━━━━━ Exercise data

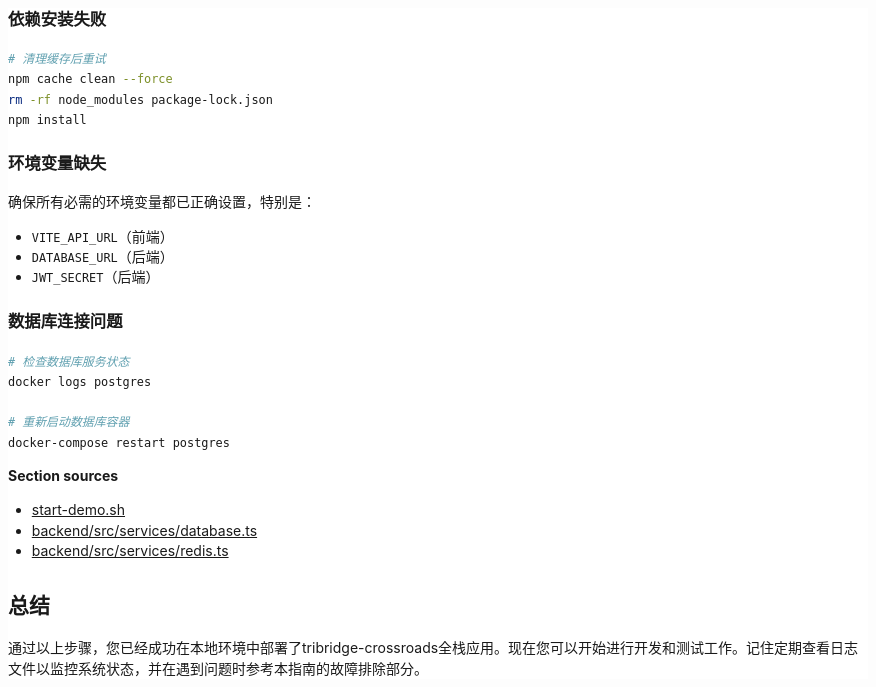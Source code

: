 ### 依赖安装失败
```bash
# 清理缓存后重试
npm cache clean --force
rm -rf node_modules package-lock.json
npm install
```

### 环境变量缺失
确保所有必需的环境变量都已正确设置，特别是：
- `VITE_API_URL`（前端）
- `DATABASE_URL`（后端）
- `JWT_SECRET`（后端）

### 数据库连接问题
```bash
# 检查数据库服务状态
docker logs postgres

# 重新启动数据库容器
docker-compose restart postgres
```

**Section sources**
- [start-demo.sh](file://start-demo.sh#L17-L28)
- [backend/src/services/database.ts](file://backend/src/services/database.ts#L100-L130)
- [backend/src/services/redis.ts](file://backend/src/services/redis.ts#L50-L80)

## 总结
通过以上步骤，您已经成功在本地环境中部署了tribridge-crossroads全栈应用。现在您可以开始进行开发和测试工作。记住定期查看日志文件以监控系统状态，并在遇到问题时参考本指南的故障排除部分。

━━━━━━━━━━

▸ Task requirements: Search the listing for the word "docker" and state how many lines contain it. Nothing else belongs in the reply.

▸ Reply: 2